**Exercise aim**
Report every line of the records below that contains the word "pocket".

**Records**
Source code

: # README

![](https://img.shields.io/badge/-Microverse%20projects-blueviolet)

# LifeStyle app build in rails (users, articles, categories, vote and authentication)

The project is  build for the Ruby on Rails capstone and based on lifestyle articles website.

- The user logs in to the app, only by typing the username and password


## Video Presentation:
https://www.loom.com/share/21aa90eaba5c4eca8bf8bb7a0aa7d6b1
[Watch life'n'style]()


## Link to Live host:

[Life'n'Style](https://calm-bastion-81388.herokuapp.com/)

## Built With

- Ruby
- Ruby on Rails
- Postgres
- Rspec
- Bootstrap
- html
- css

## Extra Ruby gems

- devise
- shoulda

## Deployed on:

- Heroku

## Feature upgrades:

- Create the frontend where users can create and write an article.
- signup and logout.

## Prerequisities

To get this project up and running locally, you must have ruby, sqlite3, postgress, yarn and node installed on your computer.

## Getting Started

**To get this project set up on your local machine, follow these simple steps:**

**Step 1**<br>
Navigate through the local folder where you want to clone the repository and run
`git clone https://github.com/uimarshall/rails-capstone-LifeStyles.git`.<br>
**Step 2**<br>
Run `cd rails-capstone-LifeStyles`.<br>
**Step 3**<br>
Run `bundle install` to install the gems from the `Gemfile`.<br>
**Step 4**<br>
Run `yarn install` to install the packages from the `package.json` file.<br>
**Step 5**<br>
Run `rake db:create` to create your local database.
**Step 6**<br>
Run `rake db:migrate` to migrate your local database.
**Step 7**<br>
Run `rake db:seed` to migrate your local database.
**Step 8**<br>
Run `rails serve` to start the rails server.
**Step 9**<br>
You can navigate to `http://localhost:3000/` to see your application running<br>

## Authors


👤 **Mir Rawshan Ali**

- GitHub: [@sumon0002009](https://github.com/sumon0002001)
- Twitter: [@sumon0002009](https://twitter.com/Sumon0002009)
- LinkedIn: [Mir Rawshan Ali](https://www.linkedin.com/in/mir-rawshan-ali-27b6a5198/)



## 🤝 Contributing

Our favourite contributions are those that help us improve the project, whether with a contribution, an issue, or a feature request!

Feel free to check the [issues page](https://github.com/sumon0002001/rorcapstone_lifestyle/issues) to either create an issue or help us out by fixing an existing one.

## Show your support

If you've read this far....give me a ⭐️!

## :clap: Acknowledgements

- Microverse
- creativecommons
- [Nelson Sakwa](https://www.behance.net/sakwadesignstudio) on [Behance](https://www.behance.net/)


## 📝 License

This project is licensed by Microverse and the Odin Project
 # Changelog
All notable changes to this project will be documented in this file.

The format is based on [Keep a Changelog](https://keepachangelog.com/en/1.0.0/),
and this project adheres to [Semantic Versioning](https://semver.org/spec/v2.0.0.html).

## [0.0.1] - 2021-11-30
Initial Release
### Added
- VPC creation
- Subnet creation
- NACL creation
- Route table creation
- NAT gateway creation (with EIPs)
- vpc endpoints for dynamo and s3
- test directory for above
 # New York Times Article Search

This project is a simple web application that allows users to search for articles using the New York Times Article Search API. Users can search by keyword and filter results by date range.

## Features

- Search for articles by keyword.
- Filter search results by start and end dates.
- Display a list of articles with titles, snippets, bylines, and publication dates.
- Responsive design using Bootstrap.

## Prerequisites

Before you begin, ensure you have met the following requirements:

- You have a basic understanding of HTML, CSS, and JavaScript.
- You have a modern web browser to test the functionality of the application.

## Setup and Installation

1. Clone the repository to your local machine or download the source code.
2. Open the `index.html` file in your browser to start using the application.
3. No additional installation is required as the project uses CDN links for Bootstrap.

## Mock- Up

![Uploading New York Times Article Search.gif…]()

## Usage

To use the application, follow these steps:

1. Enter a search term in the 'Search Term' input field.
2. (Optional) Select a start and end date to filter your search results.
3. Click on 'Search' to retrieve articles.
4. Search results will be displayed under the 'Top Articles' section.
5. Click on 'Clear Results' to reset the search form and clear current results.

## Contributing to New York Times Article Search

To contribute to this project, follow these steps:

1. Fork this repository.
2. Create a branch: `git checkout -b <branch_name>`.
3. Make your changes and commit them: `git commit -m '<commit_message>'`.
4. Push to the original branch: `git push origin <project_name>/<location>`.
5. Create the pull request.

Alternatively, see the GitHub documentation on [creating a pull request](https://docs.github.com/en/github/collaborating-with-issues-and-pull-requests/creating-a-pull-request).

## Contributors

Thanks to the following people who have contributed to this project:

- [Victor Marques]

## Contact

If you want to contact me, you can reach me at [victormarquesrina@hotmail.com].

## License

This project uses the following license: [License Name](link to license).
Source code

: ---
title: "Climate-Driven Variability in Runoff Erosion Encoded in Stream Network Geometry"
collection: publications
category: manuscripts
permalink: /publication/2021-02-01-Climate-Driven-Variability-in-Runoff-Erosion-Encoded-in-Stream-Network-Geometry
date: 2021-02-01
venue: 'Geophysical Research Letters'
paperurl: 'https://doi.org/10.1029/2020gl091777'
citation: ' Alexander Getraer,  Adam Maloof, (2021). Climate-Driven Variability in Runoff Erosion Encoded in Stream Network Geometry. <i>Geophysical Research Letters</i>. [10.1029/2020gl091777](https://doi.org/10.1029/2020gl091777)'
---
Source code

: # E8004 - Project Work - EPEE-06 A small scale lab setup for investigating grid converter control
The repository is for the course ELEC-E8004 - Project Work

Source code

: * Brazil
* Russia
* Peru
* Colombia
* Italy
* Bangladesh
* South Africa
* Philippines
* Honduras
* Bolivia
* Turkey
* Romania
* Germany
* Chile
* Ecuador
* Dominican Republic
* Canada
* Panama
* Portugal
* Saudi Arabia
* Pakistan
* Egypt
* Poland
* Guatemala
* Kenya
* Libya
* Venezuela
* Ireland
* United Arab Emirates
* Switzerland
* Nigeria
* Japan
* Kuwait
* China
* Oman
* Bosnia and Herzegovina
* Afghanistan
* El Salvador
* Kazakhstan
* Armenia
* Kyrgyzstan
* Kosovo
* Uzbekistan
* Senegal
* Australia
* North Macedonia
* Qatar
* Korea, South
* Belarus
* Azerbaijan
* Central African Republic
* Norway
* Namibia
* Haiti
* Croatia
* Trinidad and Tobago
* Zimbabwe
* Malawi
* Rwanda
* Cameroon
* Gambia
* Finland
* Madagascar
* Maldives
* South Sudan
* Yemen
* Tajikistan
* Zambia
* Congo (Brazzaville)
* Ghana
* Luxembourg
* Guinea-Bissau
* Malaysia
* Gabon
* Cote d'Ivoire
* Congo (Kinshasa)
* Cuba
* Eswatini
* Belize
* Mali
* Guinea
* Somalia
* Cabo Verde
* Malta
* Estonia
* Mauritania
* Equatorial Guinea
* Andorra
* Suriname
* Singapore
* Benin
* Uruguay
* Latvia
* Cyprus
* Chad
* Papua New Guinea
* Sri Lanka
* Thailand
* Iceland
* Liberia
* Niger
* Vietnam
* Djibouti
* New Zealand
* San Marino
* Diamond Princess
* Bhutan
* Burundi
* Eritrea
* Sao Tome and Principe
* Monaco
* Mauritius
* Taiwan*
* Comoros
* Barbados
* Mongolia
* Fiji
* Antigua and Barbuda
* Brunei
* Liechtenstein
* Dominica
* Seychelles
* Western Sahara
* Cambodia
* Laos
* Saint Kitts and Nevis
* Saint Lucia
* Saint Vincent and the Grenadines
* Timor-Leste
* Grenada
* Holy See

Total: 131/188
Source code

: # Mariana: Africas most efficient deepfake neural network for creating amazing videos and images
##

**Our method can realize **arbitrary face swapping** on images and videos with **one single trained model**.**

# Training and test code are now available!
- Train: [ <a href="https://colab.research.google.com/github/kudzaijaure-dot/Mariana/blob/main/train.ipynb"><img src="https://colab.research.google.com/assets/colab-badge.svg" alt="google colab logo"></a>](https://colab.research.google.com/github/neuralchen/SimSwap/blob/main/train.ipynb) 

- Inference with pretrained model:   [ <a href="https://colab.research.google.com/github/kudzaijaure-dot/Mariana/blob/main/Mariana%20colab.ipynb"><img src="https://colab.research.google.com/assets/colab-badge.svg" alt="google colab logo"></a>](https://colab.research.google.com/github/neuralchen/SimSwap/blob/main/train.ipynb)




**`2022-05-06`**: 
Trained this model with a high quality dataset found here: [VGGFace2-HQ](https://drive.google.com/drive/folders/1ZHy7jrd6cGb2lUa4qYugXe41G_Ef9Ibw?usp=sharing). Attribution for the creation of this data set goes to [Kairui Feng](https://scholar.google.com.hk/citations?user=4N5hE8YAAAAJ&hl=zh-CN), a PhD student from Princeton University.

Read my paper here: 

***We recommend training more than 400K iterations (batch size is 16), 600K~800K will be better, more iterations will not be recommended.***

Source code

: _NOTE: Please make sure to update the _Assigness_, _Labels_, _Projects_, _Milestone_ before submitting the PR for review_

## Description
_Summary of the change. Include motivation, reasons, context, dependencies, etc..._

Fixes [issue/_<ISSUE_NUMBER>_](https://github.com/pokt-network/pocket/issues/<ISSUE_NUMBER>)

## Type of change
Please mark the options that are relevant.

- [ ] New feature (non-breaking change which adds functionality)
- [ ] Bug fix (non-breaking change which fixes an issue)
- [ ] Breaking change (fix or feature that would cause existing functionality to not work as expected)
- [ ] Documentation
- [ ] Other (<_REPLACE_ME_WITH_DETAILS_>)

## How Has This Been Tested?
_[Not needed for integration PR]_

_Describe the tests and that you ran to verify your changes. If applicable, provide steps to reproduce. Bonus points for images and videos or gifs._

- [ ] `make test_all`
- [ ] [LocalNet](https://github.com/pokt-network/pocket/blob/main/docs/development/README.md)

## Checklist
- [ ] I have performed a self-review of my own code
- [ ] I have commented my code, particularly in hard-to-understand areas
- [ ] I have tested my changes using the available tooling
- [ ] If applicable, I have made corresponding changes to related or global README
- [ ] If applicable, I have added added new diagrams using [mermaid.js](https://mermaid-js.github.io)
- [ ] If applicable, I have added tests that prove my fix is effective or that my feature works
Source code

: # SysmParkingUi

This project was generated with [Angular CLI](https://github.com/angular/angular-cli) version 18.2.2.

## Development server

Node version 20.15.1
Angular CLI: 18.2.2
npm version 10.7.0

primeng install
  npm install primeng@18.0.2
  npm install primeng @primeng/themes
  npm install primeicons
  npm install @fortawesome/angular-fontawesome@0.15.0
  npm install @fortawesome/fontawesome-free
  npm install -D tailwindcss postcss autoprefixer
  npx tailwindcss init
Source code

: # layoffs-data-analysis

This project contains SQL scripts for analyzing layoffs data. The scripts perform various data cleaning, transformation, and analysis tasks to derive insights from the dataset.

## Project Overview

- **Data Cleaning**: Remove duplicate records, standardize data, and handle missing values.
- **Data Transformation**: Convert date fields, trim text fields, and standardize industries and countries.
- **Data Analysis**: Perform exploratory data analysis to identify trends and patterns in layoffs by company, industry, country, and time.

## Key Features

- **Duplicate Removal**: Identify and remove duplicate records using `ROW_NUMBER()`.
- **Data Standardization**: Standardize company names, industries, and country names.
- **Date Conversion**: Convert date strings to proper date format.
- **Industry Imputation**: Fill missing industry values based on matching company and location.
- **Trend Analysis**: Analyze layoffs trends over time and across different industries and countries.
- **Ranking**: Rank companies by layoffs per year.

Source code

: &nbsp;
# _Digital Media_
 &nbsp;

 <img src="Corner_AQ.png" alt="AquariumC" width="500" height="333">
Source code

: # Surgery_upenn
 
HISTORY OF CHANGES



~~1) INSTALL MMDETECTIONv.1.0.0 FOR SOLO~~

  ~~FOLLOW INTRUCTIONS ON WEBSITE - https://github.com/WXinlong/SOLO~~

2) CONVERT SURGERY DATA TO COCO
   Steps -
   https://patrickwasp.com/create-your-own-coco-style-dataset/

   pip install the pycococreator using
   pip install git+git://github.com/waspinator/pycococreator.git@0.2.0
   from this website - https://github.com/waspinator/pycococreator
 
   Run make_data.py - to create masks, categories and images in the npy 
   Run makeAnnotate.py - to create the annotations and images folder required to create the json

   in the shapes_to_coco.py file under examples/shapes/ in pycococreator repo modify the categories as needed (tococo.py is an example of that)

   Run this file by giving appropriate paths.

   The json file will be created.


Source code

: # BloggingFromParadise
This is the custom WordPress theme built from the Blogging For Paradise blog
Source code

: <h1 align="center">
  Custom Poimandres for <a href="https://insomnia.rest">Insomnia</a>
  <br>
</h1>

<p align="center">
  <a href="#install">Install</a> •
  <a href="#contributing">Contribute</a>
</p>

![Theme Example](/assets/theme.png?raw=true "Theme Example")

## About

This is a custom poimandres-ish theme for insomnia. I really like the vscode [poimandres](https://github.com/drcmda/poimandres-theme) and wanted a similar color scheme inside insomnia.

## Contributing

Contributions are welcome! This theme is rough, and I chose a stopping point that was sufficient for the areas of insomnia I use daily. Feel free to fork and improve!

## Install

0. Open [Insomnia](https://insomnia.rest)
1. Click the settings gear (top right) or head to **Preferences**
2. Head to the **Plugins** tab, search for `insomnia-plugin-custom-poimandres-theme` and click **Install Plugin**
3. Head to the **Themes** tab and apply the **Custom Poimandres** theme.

**Task output**
Fixes [issue/_<ISSUE_NUMBER>_](https://github.com/pokt-network/pocket/issues/<ISSUE_NUMBER>)
- [ ] [LocalNet](https://github.com/pokt-network/pocket/blob/main/docs/development/README.md)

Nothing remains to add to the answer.